> TASK: Using the records that follow, copy every line containing the word "ослабленными".

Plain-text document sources

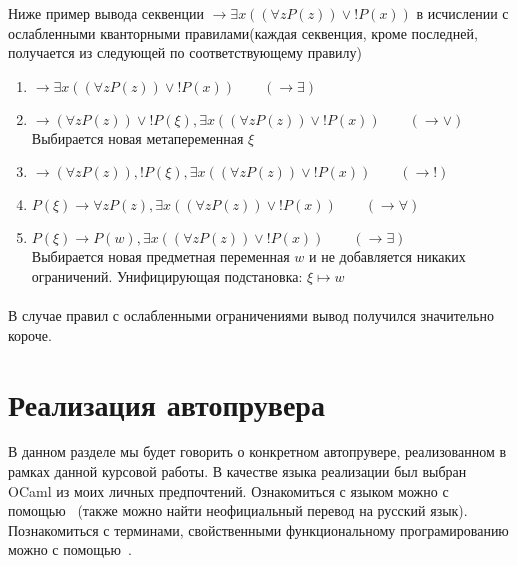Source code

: \documentclass{cw1}
\begin{document}
Ниже пример вывода секвенции  $\rightarrow \exists x ((\forall z P(z)) \vee !P(x))$ в исчислении с ослабленными
кванторными правилами(каждая секвенция, кроме последней, получается из следующей по соответствующему
правилу)
\begin{enumerate}
 \item $ \rightarrow \exists x ((\forall z P(z)) \vee !P(x)) \qquad (\rightarrow \exists)$
 \item $ \rightarrow (\forall z P(z)) \vee !P(\xi), \exists x ((\forall z P(z)) \vee !P(x))  \qquad (\rightarrow \vee)$\\
 Выбирается новая метапеременная $\xi$
 \item $ \rightarrow (\forall z P(z)), !P(\xi), \exists x ((\forall z P(z)) \vee !P(x))  \qquad (\rightarrow !)$
 \item $P(\xi) \rightarrow \forall z P(z), \exists x ((\forall z P(z)) \vee !P(x))  \qquad (\rightarrow \forall)$
 \item $P(\xi) \rightarrow P(w), \exists x ((\forall z P(z)) \vee !P(x))  \qquad (\rightarrow \exists)$\\
 Выбирается новая предметная переменная $w$ и не добавляется никаких ограничений.
 Унифицирующая подстановка: $\xi \mapsto w$
\end{enumerate}
\paragraph{}
В случае правил с ослабленными ограничениями вывод получился значительно короче.


\section{Реализация автопрувера}
В данном разделе мы будет говорить о конкретном автопрувере, реализованном в рамках данной
курсовой работы.
В качестве языка реализации был выбран OCaml из моих личных предпочтений.
Ознакомиться с языком можно с помощью~\cite{OCamlManual} (также можно найти неофициальный
перевод на русский язык). Познакомиться с терминами, свойственными функциональному програмированию
 можно с помощью~\cite{FuncDT}.
\end{document}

> WRITTEN RESPONSE:
Ниже пример вывода секвенции  $\rightarrow \exists x ((\forall z P(z)) \vee !P(x))$ в исчислении с ослабленными
В случае правил с ослабленными ограничениями вывод получился значительно короче.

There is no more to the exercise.